Evidence shows that physicians are prioritizing flexibility, autonomy, and better support. As practice options expand, physicians can pick from more differentiated value propositions than what has traditionally been offered—making the prospect of changing employers both possible and more attractive.

3. Loyalty isn’t guaranteed

Not only are there more practice options and attractive value propositions, but the historical conditions for loyalty no longer exist. In the past, employers assumed that employment guaranteed physician loyalty, but there are two important shifts upending this trend:

  1. Like other young workers, physicians entering the workforce after residency are less likely to hang their hats with a single employer. In addition to the structural shifts described earlier, we could see this generational change continue to accelerate practice movement.
  2. While many physicians remain employed, we’ve also seen a rise in partnership models and non-W-2 relationships. These looser affiliations mean that doctors aren’t tied to a single employer.

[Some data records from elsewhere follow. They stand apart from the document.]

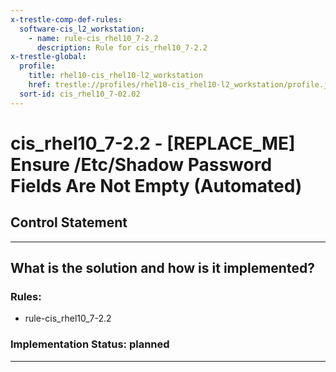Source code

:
 ```yaml
---
x-trestle-comp-def-rules:
  software-cis_l2_workstation:
    - name: rule-cis_rhel10_7-2.2
      description: Rule for cis_rhel10_7-2.2
x-trestle-global:
  profile:
    title: rhel10-cis_rhel10-l2_workstation
    href: trestle://profiles/rhel10-cis_rhel10-l2_workstation/profile.json
  sort-id: cis_rhel10_7-02.02
---
```


# cis_rhel10_7-2.2 - \[REPLACE_ME\] Ensure /Etc/Shadow Password Fields Are Not Empty (Automated)

## Control Statement

______________________________________________________________________

## What is the solution and how is it implemented?

<!-- For implementation status enter one of: implemented, partial, planned, alternative, not-applicable -->

<!-- Note that the list of rules under ### Rules: is read-only and changes will not be captured after assembly to JSON -->

<!-- Add control implementation description here for control: cis_rhel10_7-2.2 -->

### Rules:

  - rule-cis_rhel10_7-2.2

### Implementation Status: planned

______________________________________________________________________
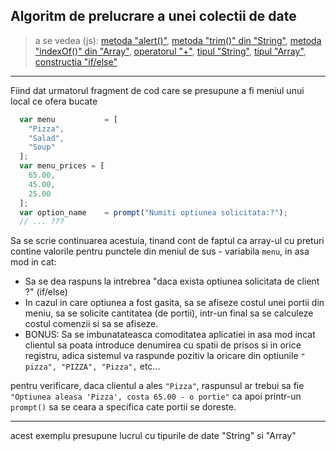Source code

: ## Algoritm de prelucrare a unei colectii de date
> a se vedea (js):
[metoda "alert()"](https://www.w3schools.com/jsref/met_win_alert.asp),
[metoda "trim()" din "String"](https://www.w3schools.com/jsref/jsref_trim_string.asp),
[metoda "indexOf()" din "Array"](https://www.w3schools.com/jsref/jsref_indexof_array.asp),
[operatorul "+"](https://www.w3schools.com/jsref/jsref_operators.asp),
[tipul "String"](https://www.w3schools.com/jsref/jsref_obj_string.asp),
[tipul "Array"](https://www.w3schools.com/jsref/jsref_obj_string.asp),
[constructia "if/else"](https://www.w3schools.com/js/js_if_else.asp)
---
Fiind dat urmatorul fragment de cod care se presupune a fi meniul unui local ce ofera bucate
```javascript
  var menu           = [
    "Pizza",
    "Salad",
    "Soup"
  ];
  var menu_prices = [
    65.00,
    45.00,
    25.00
  ];
  var option_name    = prompt("Numiti optiunea solicitata:?");
  // ... ???
```
Sa se scrie continuarea acestuia, tinand cont de faptul ca array-ul cu preturi contine valorile pentru punctele din meniul de sus - variabila ```menu```, in asa mod in cat:
  * Sa se dea raspuns la intrebrea "daca exista optiunea solicitata de client ?" (if/else)
  * In cazul in care optiunea a fost gasita, sa se afiseze costul unei portii din meniu, sa se solicite cantitatea (de portii), intr-un final sa se calculeze costul comenzii si sa se afiseze.
  * BONUS: Sa se imbunatateasca comoditatea aplicatiei in asa mod incat clientul sa poata introduce denumirea cu spatii de prisos si in orice registru, adica sistemul va raspunde pozitiv la oricare din optiunile ```" pizza", "PIZZA", "Pizza",``` etc...

  pentru verificare, daca clientul a ales ```"Pizza"```, raspunsul ar trebui sa fie
  ```"Optiunea aleasa 'Pizza', costa 65.00 - o portie"``` ca apoi printr-un ```prompt()``` sa se ceara a specifica cate portii se doreste.

---

acest exemplu presupune lucrul cu tipurile de date "String" si "Array"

All things considered, employers shouldn’t take historical physician loyalty for granted anymore.

Parting thoughts

Physicians are moving and that’s not likely going to change anytime soon. It’s important to stay on top of current dynamics that contribute to this movement so you can understand what physicians want and continue to appeal to them amidst the current employment landscape.

While it hasn’t always been the case, physicians have the upper hand and are going to choose what’s best for them. Ensuring that you appeal to their values will help you compete in the race for physician talent and will result in more fruitful employee-employer relationships.